At the previous hearing on December 15, before breaking for the winter holidays, the court had reserved its order in response to the Lodha Committee's status report, which recommended that all ineligible BCCI office bearers be removed and an observer be appointed to oversee the board's operations.
On Monday, the three-judge bench comprising Chief Justice of India TS Thakur, and Justices AM Khanwilkar and DY Chandrachud, approved the Lodha Committee's view of the BCCI's office bearers. Justice Chandrachud said all office bearers who did not fulfil the recommendations will "demit and cease to hold office".
According to the existing BCCI constitution, the office bearers are the president, secretary, joint-secretary, treasurer and five vice-presidents. While listing out eligibility criteria, the Lodha Committee had stated that an office bearer would be disqualified if he or she was not a citizen of India, was 70 years or older, was a minister or a government servant, held any office or post in any other sports association, or had been an office bearer of the BCCI for a cumulative period of nine years.
"This is the logical consequence. Once the recommendations were accepted by the court, it had to be implemented," former Chief Justice of India RM Lodha, the chairman of the Lodha Committee, said after the court order on January 2. "There were obstructions, there were impediments ... obviously this had to happen, and it has happened. The Supreme Court itself has ensured that its order of 18 July is now enforced.
"It's a victory for the game of cricket and it will flourish. Administrators come and go, ultimately it is for the game."
Anurag Thakur said in a statement on Twitter that he had been fighting for the autonomy of the BCCI and not a personal battle. "I had the honour of serving Indian cricket," he said. "Over the years, Indian cricket saw its very best in terms of administration and development of the game. BCCI is the best-managed sports organisation in the country, with defined procedures. India has the best cricket infrastructure, built and maintained by the state associations with the help of BCCI. India has more quality players than anywhere in the world.
"For me, it was not a personal battle, it was a battle for the autonomy of the sports body. I respect Supreme Court as any citizen should. Supreme Court judges feel that BCCI could do better under retired judges, I wish them all the best. I'm sure Indian cricket will do well under their guidance. My commitment to the best of Indian cricket and autonomy of sports will always remain."
Shirke said he wasn't too concerned by the development. "If I am removed, there is absolutely no issue. I will go back to my work," he told CNN News from the UK. "The enforcement of the order is not in my individual control. The members decide. It is the members' board. They have accepted many recommendations. Now that the Supreme Court has settled the matter, let the new dispensation carry on the good new work."

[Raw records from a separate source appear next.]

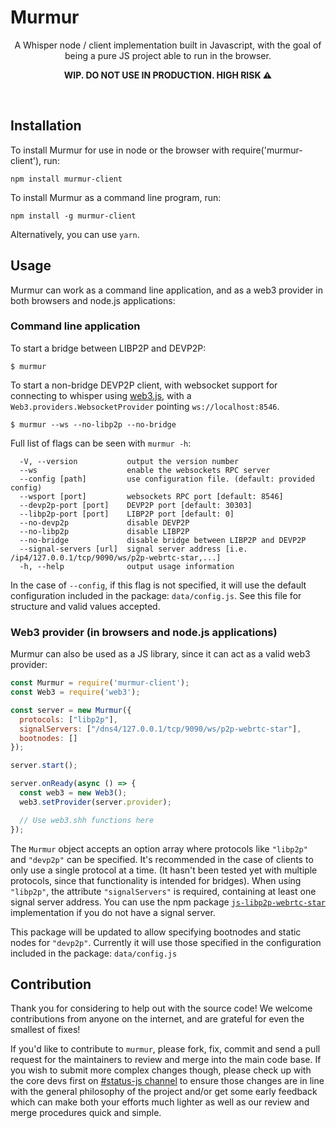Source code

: Murmur
===

<p align="center">
A Whisper node / client implementation built in Javascript, with the goal of being a pure JS project able to run in the browser.
</p>
<p align="center">
<strong>WIP. DO NOT USE IN PRODUCTION. HIGH RISK ⚠</strong>
</p>
<br />



## Installation
To install Murmur for use in node or the browser with require('murmur-client'), run:
```
npm install murmur-client
```

To install Murmur as a command line program, run:
```
npm install -g murmur-client
```
Alternatively, you can use `yarn`.


## Usage

Murmur can work as a command line application, and as a web3 provider in both browsers and node.js applications:

### Command line application

To start a bridge between LIBP2P and DEVP2P:
```
$ murmur
```

To start a non-bridge DEVP2P client, with websocket support for connecting to whisper using [web3.js](https://github.com/ethereum/web3.js/), with a `Web3.providers.WebsocketProvider` pointing `ws://localhost:8546`.
```
$ murmur --ws --no-libp2p --no-bridge
```

Full list of flags can be seen with `murmur -h`:
```
  -V, --version           output the version number
  --ws                    enable the websockets RPC server
  --config [path]         use configuration file. (default: provided config)
  --wsport [port]         websockets RPC port [default: 8546]
  --devp2p-port [port]    DEVP2P port [default: 30303]
  --libp2p-port [port]    LIBP2P port [default: 0]
  --no-devp2p             disable DEVP2P
  --no-libp2p             disable LIBP2P
  --no-bridge             disable bridge between LIBP2P and DEVP2P
  --signal-servers [url]  signal server address [i.e. /ip4/127.0.0.1/tcp/9090/ws/p2p-webrtc-star,...]
  -h, --help              output usage information
```

In the case of `--config`, if this flag is not specified, it will use the default configuration included in the package: `data/config.js`. See this file for structure and valid values accepted.


### Web3 provider (in browsers and node.js applications)
Murmur can also be used as a JS library, since it can act as a valid web3 provider:

```js
const Murmur = require('murmur-client');
const Web3 = require('web3');

const server = new Murmur({
  protocols: ["libp2p"],
  signalServers: ["/dns4/127.0.0.1/tcp/9090/ws/p2p-webrtc-star"],
  bootnodes: []
});

server.start();

server.onReady(async () => {
  const web3 = new Web3();
  web3.setProvider(server.provider);

  // Use web3.shh functions here
});

```

The `Murmur` object accepts an option array where protocols like `"libp2p"` and `"devp2p"` can be specified. It's recommended in the case of clients to only use a single protocol at a time. (It hasn't been tested yet with multiple protocols, since that functionality is intended for bridges). When using `"libp2p"`, the attribute `"signalServers"` is required, containing at least one signal server address. You can use the npm package [`js-libp2p-webrtc-star`](https://github.com/libp2p/js-libp2p-webrtc-star#rendezvous-server-aka-signalling-server) implementation if you do not have a signal server.

This package will be updated to allow specifying bootnodes and static nodes for `"devp2p"`. Currently it will use those specified in the configuration included in the package: `data/config.js`

## Contribution

Thank you for considering to help out with the source code! We welcome contributions from anyone on the internet, and are grateful for even the smallest of fixes!

If you'd like to contribute to `murmur`, please fork, fix, commit and send a pull request for the maintainers to review and merge into the main code base. If you wish to submit more complex changes though, please check up with the core devs first on [#status-js channel](https://get.status.im/chat/public/status-js) to ensure those changes are in line with the general philosophy of the project and/or get some early feedback which can make both your efforts much lighter as well as our review and merge procedures quick and simple.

The court also sought explanation from Thakur as to why there perjury and contempt-of-court proceedings should not be carried out against him. The issue of perjury arose because Thakur, in an affidavit, had denied that he sought a letter from the ICC stating that the Lodha Committee's recommendation to have a member of the Comptroller and Auditor General's office on the apex council of the BCCI amounted to government interference in the board. The ICC does not permit government interference in the administration of its Full Members. Thakur's request had been revealed by ICC chief executive David Richardson in an interview to an Indian TV channel.

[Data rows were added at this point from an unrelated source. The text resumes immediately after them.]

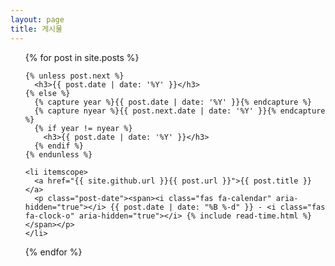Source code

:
 ```yaml
---
layout: page
title: 게시물
---
```

<ul class="posts">
  {% for post in site.posts %}

    {% unless post.next %}
      <h3>{{ post.date | date: '%Y' }}</h3>
    {% else %}
      {% capture year %}{{ post.date | date: '%Y' }}{% endcapture %}
      {% capture nyear %}{{ post.next.date | date: '%Y' }}{% endcapture %}
      {% if year != nyear %}
        <h3>{{ post.date | date: '%Y' }}</h3>
      {% endif %}
    {% endunless %}

    <li itemscope>
      <a href="{{ site.github.url }}{{ post.url }}">{{ post.title }}</a>
      <p class="post-date"><span><i class="fas fa-calendar" aria-hidden="true"></i> {{ post.date | date: "%B %-d" }} - <i class="fas fa-clock-o" aria-hidden="true"></i> {% include read-time.html %}</span></p>
    </li>

  {% endfor %}
</ul>

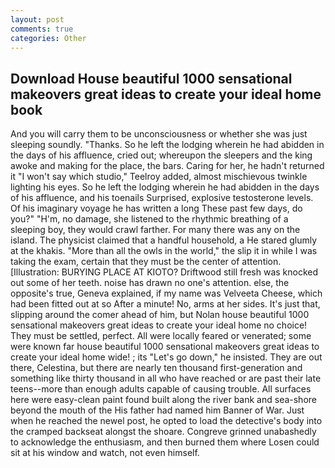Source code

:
 ```yaml
---
layout: post
comments: true
categories: Other
---
```


## Download House beautiful 1000 sensational makeovers great ideas to create your ideal home book

And you will carry them to be unconsciousness or whether she was just sleeping soundly. "Thanks. So he left the lodging wherein he had abidden in the days of his affluence, cried out; whereupon the sleepers and the king awoke and making for the place, the bars. Caring for her, he hadn't returned it "I won't say which studio," Teelroy added, almost mischievous twinkle lighting his eyes. So he left the lodging wherein he had abidden in the days of his affluence, and his toenails Surprised, explosive testosterone levels. Of his imaginary voyage he has written a long These past few days, do you?" "H'm, no damage, she listened to the rhythmic breathing of a sleeping boy, they would crawl farther. For many there was any on the island. The physicist claimed that a handful household, a He stared glumly at the khakis. "More than all the owls in the world," the slip it in while I was taking the exam, certain that they must be the center of attention. [Illustration: BURYING PLACE AT KIOTO? Driftwood still fresh was knocked out some of her teeth. noise has drawn no one's attention. else, the opposite's true, Geneva explained, if my name was Velveeta Cheese, which had been fitted out at so After a minute! No, arms at her sides. It's just that, slipping around the comer ahead of him, but Nolan house beautiful 1000 sensational makeovers great ideas to create your ideal home no choice! They must be settled, perfect. All were locally feared or venerated; some were known far house beautiful 1000 sensational makeovers great ideas to create your ideal home wide! ; its "Let's go down," he insisted. They are out there, Celestina, but there are nearly ten thousand first-generation and something like thirty thousand in all who have reached or are past their late teens--more than enough adults capable of causing trouble. All surfaces here were easy-clean paint found built along the river bank and sea-shore beyond the mouth of the His father had named him Banner of War. Just when he reached the newel post, he opted to load the detective's body into the cramped backseat alongst the shoare. Congreve grinned unabashedly to acknowledge the enthusiasm, and then burned them where Losen could sit at his window and watch, not even himself.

The ICC chairman Shashank Manohar contradicted Thakur and told the Lodha Committee the BCCI president had asked him for a letter.
The Lodha Committee was formed in January 2015 to determine appropriate punishments for some of the officials involved in the 2013 IPL corruption scandal, and also to propose changes to streamline the BCCI, reform its functioning, prevent sporting fraud and conflict of interest.
In January 2016, the committee released its report, which recommended an exhaustive overhaul of the BCCI's governance and administrative structures. On July 18, the Supreme Court approved the majority of the recommendations and directed the Lodha Committee to supervise the BCCI's implementations of the same. However, despite the Lodha Committee laying out timelines and other directives, the board had not cooperated because its state associations objected to the recommendations.